-- DATA LISTING follows --

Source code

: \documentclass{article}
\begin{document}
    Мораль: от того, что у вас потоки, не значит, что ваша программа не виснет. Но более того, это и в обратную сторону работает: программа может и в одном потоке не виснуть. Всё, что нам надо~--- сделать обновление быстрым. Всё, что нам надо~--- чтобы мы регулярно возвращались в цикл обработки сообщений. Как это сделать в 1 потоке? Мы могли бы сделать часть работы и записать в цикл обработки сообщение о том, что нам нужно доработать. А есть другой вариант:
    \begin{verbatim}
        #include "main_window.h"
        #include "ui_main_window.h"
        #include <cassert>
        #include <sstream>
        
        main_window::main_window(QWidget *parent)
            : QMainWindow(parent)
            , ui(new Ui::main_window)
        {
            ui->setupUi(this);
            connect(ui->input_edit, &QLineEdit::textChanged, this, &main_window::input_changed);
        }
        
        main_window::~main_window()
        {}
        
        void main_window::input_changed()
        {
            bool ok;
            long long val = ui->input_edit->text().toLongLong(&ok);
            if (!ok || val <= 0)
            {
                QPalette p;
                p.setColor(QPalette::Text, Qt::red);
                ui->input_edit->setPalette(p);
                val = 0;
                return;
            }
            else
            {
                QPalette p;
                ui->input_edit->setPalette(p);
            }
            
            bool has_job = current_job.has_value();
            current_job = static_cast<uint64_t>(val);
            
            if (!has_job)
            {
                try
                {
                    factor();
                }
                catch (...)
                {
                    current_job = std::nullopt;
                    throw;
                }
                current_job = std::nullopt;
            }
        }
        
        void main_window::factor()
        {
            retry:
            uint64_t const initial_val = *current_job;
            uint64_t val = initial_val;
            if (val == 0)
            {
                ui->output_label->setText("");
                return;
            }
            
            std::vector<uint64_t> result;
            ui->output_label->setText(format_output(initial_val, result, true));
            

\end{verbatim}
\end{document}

-- DATA LISTING concluded --

**WORK INSTRUCTION:** Once you have read the material, set it down again word for word.

**ANSWER SPACE:**
Source code

: \documentclass{article}
\begin{document}
    Мораль: от того, что у вас потоки, не значит, что ваша программа не виснет. Но более того, это и в обратную сторону работает: программа может и в одном потоке не виснуть. Всё, что нам надо~--- сделать обновление быстрым. Всё, что нам надо~--- чтобы мы регулярно возвращались в цикл обработки сообщений. Как это сделать в 1 потоке? Мы могли бы сделать часть работы и записать в цикл обработки сообщение о том, что нам нужно доработать. А есть другой вариант:
    \begin{verbatim}
        #include "main_window.h"
        #include "ui_main_window.h"
        #include <cassert>
        #include <sstream>
        
        main_window::main_window(QWidget *parent)
            : QMainWindow(parent)
            , ui(new Ui::main_window)
        {
            ui->setupUi(this);
            connect(ui->input_edit, &QLineEdit::textChanged, this, &main_window::input_changed);
        }
        
        main_window::~main_window()
        {}
        
        void main_window::input_changed()
        {
            bool ok;
            long long val = ui->input_edit->text().toLongLong(&ok);
            if (!ok || val <= 0)
            {
                QPalette p;
                p.setColor(QPalette::Text, Qt::red);
                ui->input_edit->setPalette(p);
                val = 0;
                return;
            }
            else
            {
                QPalette p;
                ui->input_edit->setPalette(p);
            }
            
            bool has_job = current_job.has_value();
            current_job = static_cast<uint64_t>(val);
            
            if (!has_job)
            {
                try
                {
                    factor();
                }
                catch (...)
                {
                    current_job = std::nullopt;
                    throw;
                }
                current_job = std::nullopt;
            }
        }
        
        void main_window::factor()
        {
            retry:
            uint64_t const initial_val = *current_job;
            uint64_t val = initial_val;
            if (val == 0)
            {
                ui->output_label->setText("");
                return;
            }
            
            std::vector<uint64_t> result;
            ui->output_label->setText(format_output(initial_val, result, true));
            

\end{verbatim}
\end{document}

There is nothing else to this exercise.